Redland

Dave Beckett

 
 
Hosted by
Dreamhost

since 2005.

Data

DOAP
(See DOAP Project)

Redland librdf RDF API Library - Contexts

Introduction

Redland 0.9.12 introduced a major new feature called redland contexts for supporting various management features of using triples with an RDF graph. This document describes redland contexts, how they came about, what they are and their intended or possible uses.

(See history for the original use case)

RDF and tracking triples

RDF graphs are a set of triples (subject, predicate object) and it is common to want to merge graphs from multiple sources by unioning the graphs/sets. Where there are duplicates triples in some sets, the triple's source is lost in the merge. The RDF graph doesn't preserve this source information, so it needs to be provided by applications. It also does not provide scoping for sub graphs or ways to quote triples (in the graph but not part of the conjunction of triples semantics). RDF does have reification but it seems more like a syntax abbreviation than a good way to model things.

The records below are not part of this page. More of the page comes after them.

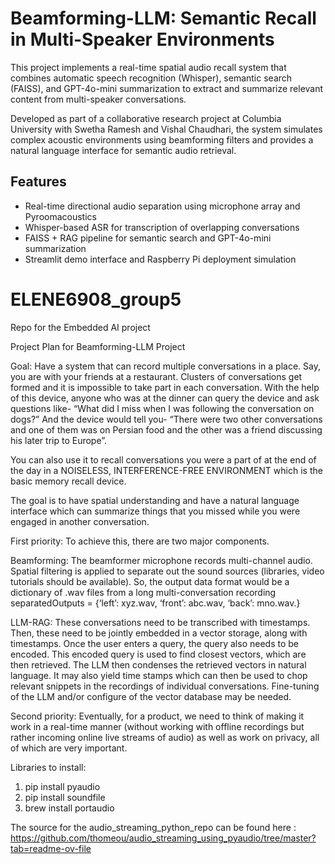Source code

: # Beamforming-LLM: Semantic Recall in Multi-Speaker Environments

This project implements a real-time spatial audio recall system that combines automatic speech recognition (Whisper), semantic search (FAISS), and GPT-4o-mini summarization to extract and summarize relevant content from multi-speaker conversations.

Developed as part of a collaborative research project at Columbia University with Swetha Ramesh and Vishal Chaudhari, the system simulates complex acoustic environments using beamforming filters and provides a natural language interface for semantic audio retrieval.

## Features
- Real-time directional audio separation using microphone array and Pyroomacoustics
- Whisper-based ASR for transcription of overlapping conversations
- FAISS + RAG pipeline for semantic search and GPT-4o-mini summarization
- Streamlit demo interface and Raspberry Pi deployment simulation




# ELENE6908_group5
Repo for the Embedded AI project 

Project Plan for Beamforming-LLM Project


Goal: Have a system that can record multiple conversations in a place. Say, you are with your friends at a restaurant. Clusters of conversations get formed and it is impossible to take part in each conversation. With the help of this device, anyone who was at the dinner can query the device and ask questions like- “What did I miss when I was following the conversation on dogs?” And the device would tell you- “There were two other conversations and one of them was on Persian food and the other was a friend discussing his later trip to Europe”.

You can also use it to recall conversations you were a part of at the end of the day in a NOISELESS, INTERFERENCE-FREE ENVIRONMENT which is the basic memory recall device.

The goal is to have spatial understanding and have a natural language interface which can summarize things that you missed while you were engaged in another conversation.

First priority:
To achieve this, there are two major components.

Beamforming:
The beamformer microphone records multi-channel audio.
Spatial filtering is applied to separate out the sound sources (libraries, video tutorials should be available).
So, the output data format would be a dictionary of .wav files from a long multi-conversation recording
separatedOutputs = {‘left’: xyz.wav, ‘front’: abc.wav, ‘back’: mno.wav.} 

LLM-RAG:
These conversations need to be transcribed with timestamps.
Then, these need to be jointly embedded in a vector storage, along with timestamps.
Once the user enters a query, the query also needs to be encoded.
This encoded query is used to find closest vectors, which are then retrieved.
The LLM then condenses the retrieved vectors in natural language.
It may also yield time stamps which can then be used to chop relevant snippets in the recordings of individual conversations.
Fine-tuning of the LLM and/or configure of the vector database may be needed.


Second priority:
Eventually, for a product, we need to think of making it work in a real-time manner (without working with offline recordings but rather incoming online live streams of audio) as well as work on privacy, all of which are very important.


Libraries to install:
1. pip install pyaudio
2. pip install soundfile
2. brew install portaudio

The source for the audio_streaming_python_repo can be found here : https://github.com/thomeou/audio_streaming_using_pyaudio/tree/master?tab=readme-ov-file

Add a 4th item, 5th, 6th to the triples

Changing the RDF model or graph to break the triples model into, say, quads was a non-goal. This would mean ripping up all the existing software and designing a new non-RDF model that was based about 4-ary items and also losing all interoperability with triples. Other proposals have added more items such as graph identity, some sort of ordering. These remain untested or research ideas rather than anything compatible with RDF.

Contexts - but whose?

There have previously been proposals to make RDF triples have or be part of contexts - a general term which has been used in different ways (or contexts, ahem, sorry). In Notation 3[5], Berners-Lee defines an N3-context (as far as I understand it) relates two N3-formulae in a triple like this:

{s1} foo:prop {s2}

where each of s1 and s2 are some set of triples - i.e. an RDF graph. These are nested graphs so the triples in s1 and s2 are not in the outer graph that contains the triple above.

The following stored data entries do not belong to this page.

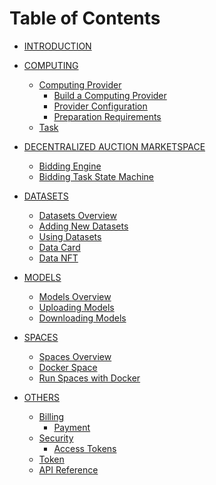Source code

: # Table of Contents

* [INTRODUCTION](README.md)

* [COMPUTING](computing/README.md)
  * [Computing Provider](computing/computing-provider/README.md)
    * [Build a Computing Provider](computing/computing-provider/build-a-computing-provider.md)
    * [Provider Configuration](computing/computing-provider/provider-configuration.md)
    * [Preparation Requirements]()
  * [Task](computing/task.md)

* [DECENTRALIZED AUCTION MARKETSPACE](decentralized-auction-marketplace/README.md)
  * [Bidding Engine](decentralized-auction-marketplace/bidding-engine.md)
  * [Bidding Task State Machine](computing/bidding-task-state-machine.md)

* [DATASETS](datasets/README.md)
  * [Datasets Overview]()
  * [Adding New Datasets]()
  * [Using Datasets]()
  * [Data Card](datasets/data-card.md)
  * [Data NFT]()

* [MODELS](models.md)
  * [Models Overview]()
  * [Uploading Models]()
  * [Downloading Models]()

* [SPACES](spaces/README.md)
  * [Spaces Overview](spaces/spaces-overview.md)
  * [Docker Space](spaces/spaces.md)
  * [Run Spaces with Docker]()

* [OTHERS](others/README.md)
  * [Billing](billing/README.md)
    * [Payment](billing/payment.md)
  * [Security](security/README.md)
    * [Access Tokens](security/access-tokens.md)
  * [Token](token.md)
  * [API Reference](api-reference.md)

There are also contexts used in the sense of R.V. Guha[1], who was a major part of creating RDF after his MCF work at Apple/Netscape (and who left them out or didn't get them into RDF in 1998, so I guess he had good reasons!):

So I certainly wasn't going to enter into something with that theoretical depth to solve some smaller goals of tracking triples from merges (and others, see the examples below).

Redland Contexts

Don't break RDF - no quads

Given that adding new items the triples was a bad idea breaking the RDF graph model and adding subgraphs/quoting or Guha-contexts was also going to break things, be hard or tricky to make consistent, a simpler approach was needed.

When adding triples to a graph from multiple sources, it would be easy to allow an identifier to be given at that time so the method would be graph.add(triple, identifier). If this could somehow be associated with that particular addition of the triple, it might be possible to use that later. This identifier, which is an redland node (URI or literal or blank node) is called the context node in Redland contexts.

Similarly, it would also be natural to have graph.addTriples(tripleGenerator, contextNode) when adding a set of triples generated by something such as parsing RDF/XML, a query on a graph etc. In Redland, a sequence of triples is represented by a Redland stream (for 0.9.11 and earlier the only method was get() which returned the next triple and moved the generator forward).

Assuming that the Redland triplestore implementations somehow recorded this triple<>context node details, how would this best be used?

Redland fundamentals

Redland triples (statements in the API) are just 3 redland nodes (URIs or literals or blank nodes) and are independent of any graph or store. Redland Nodes similarly are not attached to anything other object. It is in particular, very common and naturla to use the same nodes and statements across multiple graphs so tying them to one would have been hard to implement or rather meaningless. This means that adding to them with a model/storage specific context would have been a mistake and counter this original design.

Redland graphs and stores were always bag of triples (before it was clearly defined that RDF graphs were a set) so a query of the form: model.find_statement(s, p, o ) would return a stream of answers triples (s,p,o), (s,p,o), ... This proved useful when contexts appeared since the multiple triples returned represented different statings of the triples, potentially with different context nodes.

Contexts with querying

The context information is most useful when queries are done on the graph so that the user is dealing with a particlar triple in a query over some graph. It is at that point that the context (in the graph) of that triple or node becomes important. This is represented in RDF when either a model.find_statement(s, p, o), model.get_target(s, p) or some other API call is done that returns a sequence of answers (triples or nodes). Sequences of statements are streams, sequences of nodes are redland iterators.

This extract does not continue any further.